Aguxtin Alkhat (1982, Armendarits, Basse Navarre) est un chanteur basque récemment révélé. Fils du bertsulari Ernest Alkhat, aujourd’hui décédé, il souhaite tracer sa propre route, après avoir évolué au sein du groupe Inhala. Il a déjà publié deux disques en peu de temps : Ihes Egin (2013, Usopop) et Haizearen Meneko (2015, Elkar). Il désire désormais murmurer ses créations au fil de concerts, ici et maintenant.
En connaissant quelque peu votre père, il n’est pas difficile d’imaginer dans quel environnement vous avez grandi...
Mes parents étant euskaldun décomplexés, nous avons été élevé dans un monde basque bien particulier, oui ! Particulièrement entre le bertsolarisme et l’abertzalisme. Nous étions élèves de l’ikastola, même si, à notre époque, il s’agissait d’une chose peu commune sur Armendarits.
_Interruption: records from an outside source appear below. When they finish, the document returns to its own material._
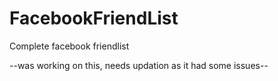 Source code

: # FacebookFriendList
Complete facebook friendlist

--was working on this, needs updation as it had some issues--
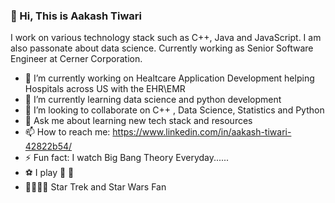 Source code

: ### 👋 Hi, This is Aakash Tiwari
I work on various technology stack such as C++, Java and JavaScript. I am also passonate about data science. Currently working as Senior Software Engineer at Cerner Corporation.

- 🔭 I’m currently working on Healtcare Application Development helping Hospitals across US with the EHR\EMR
- 🌱 I’m currently learning data science and python development
- 👯 I’m looking to collaborate on C++ , Data Science, Statistics and Python
- 💬 Ask me about learning new tech stack and resources
- 📫 How to reach me: https://www.linkedin.com/in/aakash-tiwari-42822b54/
- ⚡ Fun fact: I watch Big Bang Theory Everyday......
- ⚽ I play 🏸 🏏
- 🖖🏻🖖🖖 Star Trek and Star Wars Fan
Nous allions à l’ikastola de St Palais, en s’entraidant à trois familles...
Est-ce fatigant d’être l’un des rares élèves d’ikastola ?
Oui ! Nous étions perçus comme des étrangers... Nous n’étions pas intégrés, et je crois que nous ne voulions pas l’être non plus... C’était une ambiance particulière, à la fois conservatrice et pro-française, ainsi qu’euskaldun et chrétienne ! Même si je ne veux pas jeter la pierre aux habitants, ce n’était pas facile pour nous... Nous étions clairement de sales enbata. Les parents de certains enfants leur interdisaient de jouer avec nous. Aita posait une affiche pour l’ikastola, et le voisin passait par derrière pour l’arracher... Ce genre de gestes misérables donnaient une ambiance, mais depuis, la fille de ce fameux voisin a été directrice de l’ikastola d’Oztibarre... Alors, je me dis que ça devait aussi jaser dans les autres foyers !
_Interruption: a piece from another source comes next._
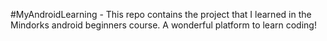 #MyAndroidLearning - This repo contains the project that I learned in the Mindorks android beginners course. A wonderful platform to learn coding!

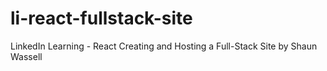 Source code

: # li-react-fullstack-site
LinkedIn Learning - React Creating and Hosting a Full-Stack Site by Shaun Wassell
Les bertsu devaient aussi avoir une place prépondérante, durant votre enfance...
Aita allait chanter presque tous les weekends ends, dans les concours ou dans les places. La plupart du temps, en Pays Basque sud. Le lundi, nous avions souvent une coupe posée sur la table de la cuisine, ce qui nous rendait très fiers avant d’aller à l’ikastola. Il écrivait aussi beaucoup, des bertsu comme des chants, et nous avons aussi baigné dans cette ambiance-là. Il écrivait sur cette même table de la cuisine, tandis que nous écoutions des disques de Laboa, Lete, Imanol, Ruper, et apprenions leurs paroles... Quoi qu’il en soit, nous serons toujours les fils d’Alkhat, surtout nous qui évoluons dans un monde artistique. Mais on s'y fait, avec le temps.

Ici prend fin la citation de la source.